As I was about to walk away, two muscled pale faces walked up wearing skin-tight, flame-colored shirts. They surveyed the scene and began pumping their feet and hammering their forearms. They spun and twist-jerked. They bent at the waist and performed a move similar to two wet dogs drying off. Their movements caused me to go still with awe. For a few moments their energy burned away the rain.
10:00 p.m.
Nick, who was beginning to seem like a nice guy, checked in, and when I asked he explained the music being played was psytrance. “Psy,” of course, short for psychedelic. This subset grew out of trance’s eighties heyday.

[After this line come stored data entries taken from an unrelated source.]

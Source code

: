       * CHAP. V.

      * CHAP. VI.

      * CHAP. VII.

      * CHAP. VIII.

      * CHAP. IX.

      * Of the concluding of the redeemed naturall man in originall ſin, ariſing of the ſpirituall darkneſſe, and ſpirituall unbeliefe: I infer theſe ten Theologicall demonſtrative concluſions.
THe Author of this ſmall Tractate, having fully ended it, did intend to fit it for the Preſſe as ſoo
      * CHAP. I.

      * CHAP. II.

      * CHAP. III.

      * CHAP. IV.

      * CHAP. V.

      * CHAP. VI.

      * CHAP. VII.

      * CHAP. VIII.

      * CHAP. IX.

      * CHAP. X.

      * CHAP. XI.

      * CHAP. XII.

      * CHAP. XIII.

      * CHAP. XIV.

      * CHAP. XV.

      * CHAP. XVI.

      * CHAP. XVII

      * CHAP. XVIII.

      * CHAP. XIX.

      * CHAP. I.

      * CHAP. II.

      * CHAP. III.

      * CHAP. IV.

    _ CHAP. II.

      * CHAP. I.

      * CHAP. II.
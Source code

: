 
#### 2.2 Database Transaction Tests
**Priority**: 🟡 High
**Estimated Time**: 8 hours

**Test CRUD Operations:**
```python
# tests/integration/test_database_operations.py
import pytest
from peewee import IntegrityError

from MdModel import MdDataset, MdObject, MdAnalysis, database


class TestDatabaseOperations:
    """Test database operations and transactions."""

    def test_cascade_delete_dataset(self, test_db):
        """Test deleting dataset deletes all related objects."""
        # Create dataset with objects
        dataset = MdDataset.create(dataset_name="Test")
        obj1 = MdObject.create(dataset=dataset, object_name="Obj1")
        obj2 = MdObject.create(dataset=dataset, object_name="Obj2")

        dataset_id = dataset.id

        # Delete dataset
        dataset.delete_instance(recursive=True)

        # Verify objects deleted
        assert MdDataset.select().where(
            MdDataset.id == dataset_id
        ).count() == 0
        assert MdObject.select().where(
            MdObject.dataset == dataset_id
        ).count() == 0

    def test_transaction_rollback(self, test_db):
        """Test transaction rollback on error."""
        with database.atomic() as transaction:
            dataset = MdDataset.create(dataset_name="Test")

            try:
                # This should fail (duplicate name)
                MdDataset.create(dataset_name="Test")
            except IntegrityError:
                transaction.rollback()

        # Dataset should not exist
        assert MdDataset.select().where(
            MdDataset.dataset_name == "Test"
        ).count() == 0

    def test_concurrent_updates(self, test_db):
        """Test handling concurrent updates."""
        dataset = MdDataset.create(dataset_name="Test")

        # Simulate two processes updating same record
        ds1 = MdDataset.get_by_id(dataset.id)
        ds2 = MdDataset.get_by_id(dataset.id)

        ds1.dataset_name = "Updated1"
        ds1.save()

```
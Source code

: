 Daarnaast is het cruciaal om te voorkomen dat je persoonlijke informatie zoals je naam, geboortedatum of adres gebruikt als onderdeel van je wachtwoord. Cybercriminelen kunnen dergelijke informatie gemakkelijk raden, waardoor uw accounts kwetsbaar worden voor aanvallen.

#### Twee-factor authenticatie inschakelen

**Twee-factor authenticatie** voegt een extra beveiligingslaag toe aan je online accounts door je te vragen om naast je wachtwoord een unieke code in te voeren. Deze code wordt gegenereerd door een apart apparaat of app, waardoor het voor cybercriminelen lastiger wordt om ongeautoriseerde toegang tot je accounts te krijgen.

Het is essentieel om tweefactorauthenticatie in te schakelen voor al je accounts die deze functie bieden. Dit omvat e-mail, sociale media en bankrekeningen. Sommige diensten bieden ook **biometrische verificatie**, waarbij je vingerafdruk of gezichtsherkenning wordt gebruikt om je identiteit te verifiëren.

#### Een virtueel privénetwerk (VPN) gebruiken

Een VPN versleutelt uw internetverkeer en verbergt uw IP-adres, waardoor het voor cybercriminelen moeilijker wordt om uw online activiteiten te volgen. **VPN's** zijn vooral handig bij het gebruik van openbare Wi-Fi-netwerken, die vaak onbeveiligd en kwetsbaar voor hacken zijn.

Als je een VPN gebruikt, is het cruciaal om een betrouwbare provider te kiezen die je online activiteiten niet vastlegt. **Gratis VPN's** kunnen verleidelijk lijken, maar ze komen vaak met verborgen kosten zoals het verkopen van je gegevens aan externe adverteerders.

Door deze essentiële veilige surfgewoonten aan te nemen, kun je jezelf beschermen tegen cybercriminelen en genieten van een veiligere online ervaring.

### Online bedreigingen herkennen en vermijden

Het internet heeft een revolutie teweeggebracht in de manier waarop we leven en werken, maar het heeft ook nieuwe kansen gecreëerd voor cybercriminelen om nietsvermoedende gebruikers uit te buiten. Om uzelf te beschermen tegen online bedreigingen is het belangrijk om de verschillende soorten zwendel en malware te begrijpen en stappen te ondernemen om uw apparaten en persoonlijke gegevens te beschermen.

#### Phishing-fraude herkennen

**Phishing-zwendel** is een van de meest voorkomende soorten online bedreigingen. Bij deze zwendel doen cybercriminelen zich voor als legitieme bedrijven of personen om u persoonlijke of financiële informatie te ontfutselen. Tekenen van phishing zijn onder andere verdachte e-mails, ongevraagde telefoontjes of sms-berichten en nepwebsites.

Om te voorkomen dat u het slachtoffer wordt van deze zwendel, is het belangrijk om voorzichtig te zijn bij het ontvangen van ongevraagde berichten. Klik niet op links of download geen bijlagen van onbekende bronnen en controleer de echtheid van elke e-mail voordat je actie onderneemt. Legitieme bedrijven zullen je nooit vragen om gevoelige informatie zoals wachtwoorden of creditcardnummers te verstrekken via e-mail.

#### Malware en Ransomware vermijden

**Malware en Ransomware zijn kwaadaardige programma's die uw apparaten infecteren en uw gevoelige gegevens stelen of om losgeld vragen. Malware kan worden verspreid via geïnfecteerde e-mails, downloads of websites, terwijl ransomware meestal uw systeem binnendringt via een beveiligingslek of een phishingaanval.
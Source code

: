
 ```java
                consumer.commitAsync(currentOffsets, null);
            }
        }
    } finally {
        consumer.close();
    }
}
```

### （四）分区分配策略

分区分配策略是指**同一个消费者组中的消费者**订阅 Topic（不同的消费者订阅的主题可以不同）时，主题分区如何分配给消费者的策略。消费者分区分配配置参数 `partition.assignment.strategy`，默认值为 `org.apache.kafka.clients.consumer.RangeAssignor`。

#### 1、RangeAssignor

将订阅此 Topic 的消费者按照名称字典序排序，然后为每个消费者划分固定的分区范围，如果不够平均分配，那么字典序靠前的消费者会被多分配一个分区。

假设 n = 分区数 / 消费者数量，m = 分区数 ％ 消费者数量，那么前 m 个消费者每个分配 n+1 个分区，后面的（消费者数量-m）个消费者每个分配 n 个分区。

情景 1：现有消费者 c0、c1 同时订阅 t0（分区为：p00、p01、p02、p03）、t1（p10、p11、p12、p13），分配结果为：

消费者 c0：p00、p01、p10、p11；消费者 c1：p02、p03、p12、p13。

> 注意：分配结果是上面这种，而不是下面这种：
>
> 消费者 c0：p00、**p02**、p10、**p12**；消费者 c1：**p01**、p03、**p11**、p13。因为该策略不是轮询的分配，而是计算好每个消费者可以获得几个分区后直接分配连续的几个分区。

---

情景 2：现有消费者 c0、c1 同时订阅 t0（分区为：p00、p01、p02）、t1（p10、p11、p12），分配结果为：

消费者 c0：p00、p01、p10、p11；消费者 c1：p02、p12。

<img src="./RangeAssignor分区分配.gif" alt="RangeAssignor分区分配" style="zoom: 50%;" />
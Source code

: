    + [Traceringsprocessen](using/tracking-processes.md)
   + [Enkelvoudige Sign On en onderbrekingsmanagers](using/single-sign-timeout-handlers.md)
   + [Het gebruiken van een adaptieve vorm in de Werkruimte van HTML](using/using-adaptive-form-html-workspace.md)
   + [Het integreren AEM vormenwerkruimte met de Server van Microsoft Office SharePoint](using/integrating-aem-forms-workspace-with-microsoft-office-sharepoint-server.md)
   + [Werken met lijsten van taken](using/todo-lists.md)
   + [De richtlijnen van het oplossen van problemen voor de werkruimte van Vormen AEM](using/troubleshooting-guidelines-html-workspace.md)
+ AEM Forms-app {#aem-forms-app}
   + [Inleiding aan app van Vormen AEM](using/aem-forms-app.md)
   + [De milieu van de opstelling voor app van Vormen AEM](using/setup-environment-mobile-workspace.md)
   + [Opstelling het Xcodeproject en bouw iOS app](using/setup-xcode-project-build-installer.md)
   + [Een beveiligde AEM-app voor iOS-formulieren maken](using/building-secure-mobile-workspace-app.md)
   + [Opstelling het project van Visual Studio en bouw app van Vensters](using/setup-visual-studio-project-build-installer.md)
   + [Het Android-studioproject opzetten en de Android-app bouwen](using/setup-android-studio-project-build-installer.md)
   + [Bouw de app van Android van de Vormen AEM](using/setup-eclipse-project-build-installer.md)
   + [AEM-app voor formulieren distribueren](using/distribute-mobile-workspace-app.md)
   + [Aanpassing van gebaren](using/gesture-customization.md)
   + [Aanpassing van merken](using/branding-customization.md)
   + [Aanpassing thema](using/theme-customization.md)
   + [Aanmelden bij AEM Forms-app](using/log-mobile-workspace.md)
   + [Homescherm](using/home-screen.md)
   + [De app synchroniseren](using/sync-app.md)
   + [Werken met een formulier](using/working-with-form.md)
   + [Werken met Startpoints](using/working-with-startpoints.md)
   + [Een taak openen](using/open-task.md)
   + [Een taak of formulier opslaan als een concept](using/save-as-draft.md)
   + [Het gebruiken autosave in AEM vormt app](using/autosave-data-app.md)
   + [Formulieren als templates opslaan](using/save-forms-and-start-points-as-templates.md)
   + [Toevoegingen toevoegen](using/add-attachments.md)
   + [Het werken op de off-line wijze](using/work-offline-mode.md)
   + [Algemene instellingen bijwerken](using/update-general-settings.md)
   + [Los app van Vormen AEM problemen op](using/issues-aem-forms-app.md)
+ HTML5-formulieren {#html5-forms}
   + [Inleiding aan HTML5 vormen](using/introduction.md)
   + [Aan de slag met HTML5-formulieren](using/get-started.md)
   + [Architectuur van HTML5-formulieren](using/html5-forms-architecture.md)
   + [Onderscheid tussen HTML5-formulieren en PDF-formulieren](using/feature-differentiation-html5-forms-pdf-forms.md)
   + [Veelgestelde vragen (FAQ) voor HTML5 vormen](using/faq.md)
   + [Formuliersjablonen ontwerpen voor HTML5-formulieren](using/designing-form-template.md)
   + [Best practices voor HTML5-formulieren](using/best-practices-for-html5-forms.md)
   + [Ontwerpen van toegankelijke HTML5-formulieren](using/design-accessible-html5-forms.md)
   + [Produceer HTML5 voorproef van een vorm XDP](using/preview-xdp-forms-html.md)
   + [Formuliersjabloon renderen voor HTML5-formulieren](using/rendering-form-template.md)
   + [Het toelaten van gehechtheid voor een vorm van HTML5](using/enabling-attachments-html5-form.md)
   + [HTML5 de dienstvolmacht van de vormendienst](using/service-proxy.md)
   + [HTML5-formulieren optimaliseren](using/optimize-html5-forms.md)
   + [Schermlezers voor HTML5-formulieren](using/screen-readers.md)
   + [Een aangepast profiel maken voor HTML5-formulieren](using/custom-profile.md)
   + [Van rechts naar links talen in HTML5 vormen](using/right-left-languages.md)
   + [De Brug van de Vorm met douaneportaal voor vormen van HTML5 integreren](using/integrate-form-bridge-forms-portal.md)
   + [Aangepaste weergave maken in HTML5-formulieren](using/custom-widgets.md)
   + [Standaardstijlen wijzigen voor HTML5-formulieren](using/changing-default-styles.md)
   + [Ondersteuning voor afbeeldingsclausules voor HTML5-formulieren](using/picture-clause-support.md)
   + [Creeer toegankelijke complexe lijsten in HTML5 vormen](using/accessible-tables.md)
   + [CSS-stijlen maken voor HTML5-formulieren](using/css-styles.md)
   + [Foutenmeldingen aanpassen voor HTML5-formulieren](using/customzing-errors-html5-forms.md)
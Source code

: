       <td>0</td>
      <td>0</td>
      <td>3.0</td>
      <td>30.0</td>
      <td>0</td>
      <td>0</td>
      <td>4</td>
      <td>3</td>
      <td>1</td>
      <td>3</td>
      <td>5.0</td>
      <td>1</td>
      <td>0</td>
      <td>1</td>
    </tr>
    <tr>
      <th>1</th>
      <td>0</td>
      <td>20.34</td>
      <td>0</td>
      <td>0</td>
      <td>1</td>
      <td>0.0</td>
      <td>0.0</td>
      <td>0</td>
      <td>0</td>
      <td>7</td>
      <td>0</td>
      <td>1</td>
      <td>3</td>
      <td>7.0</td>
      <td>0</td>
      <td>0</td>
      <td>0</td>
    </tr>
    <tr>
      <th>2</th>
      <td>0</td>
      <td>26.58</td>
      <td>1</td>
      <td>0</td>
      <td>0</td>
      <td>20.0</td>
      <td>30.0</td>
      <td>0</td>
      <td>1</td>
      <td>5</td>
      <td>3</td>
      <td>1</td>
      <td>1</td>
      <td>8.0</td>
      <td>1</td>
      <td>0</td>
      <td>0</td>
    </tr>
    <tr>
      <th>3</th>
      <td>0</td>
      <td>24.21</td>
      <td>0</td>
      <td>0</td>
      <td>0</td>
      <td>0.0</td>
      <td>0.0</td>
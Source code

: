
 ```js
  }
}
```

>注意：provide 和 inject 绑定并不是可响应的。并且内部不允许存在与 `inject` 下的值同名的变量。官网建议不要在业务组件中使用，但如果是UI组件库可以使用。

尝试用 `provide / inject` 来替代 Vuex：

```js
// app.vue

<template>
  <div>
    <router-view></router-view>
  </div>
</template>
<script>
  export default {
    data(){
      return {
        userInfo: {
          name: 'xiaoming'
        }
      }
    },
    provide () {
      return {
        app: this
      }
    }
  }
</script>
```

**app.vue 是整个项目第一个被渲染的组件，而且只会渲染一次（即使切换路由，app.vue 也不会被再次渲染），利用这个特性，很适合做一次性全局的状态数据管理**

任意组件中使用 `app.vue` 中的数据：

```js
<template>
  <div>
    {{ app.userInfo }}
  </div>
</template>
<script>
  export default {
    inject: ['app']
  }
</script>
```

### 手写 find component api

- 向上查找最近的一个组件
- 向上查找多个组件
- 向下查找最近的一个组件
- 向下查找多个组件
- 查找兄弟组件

Trance, of course, is not limited to the three-minute trajectory of common rock or pop. Trance develops symphonically over a half-hour. There are motifs that slither in and out of a stream. This openness has led to variations. Psytrance was more chill than other harder-hitting forms, though tell that to my headache.
“Unlike other types,” Nick said, “which is really just fit for clubs, psytrance is just made for the outdoors.”
“And drugs,” I added.
Nick grinned again. “Well, that too.”
Behind us was a sloping hill of Japanese cedars, which the concert lights illuminated like a torch. I excused myself to go piss. Walking through the trees, I heard voices and grunts in shadows—two people fucking. In Kosuge’s mountains, I knew, lived macaques, boar, rabbits, deer, Asiatic black bears, kites, crows, swallows, dozens of warblers, pheasants, woodpeckers, and mice. I wondered how many creatures would come within a mile of this tornado of sound.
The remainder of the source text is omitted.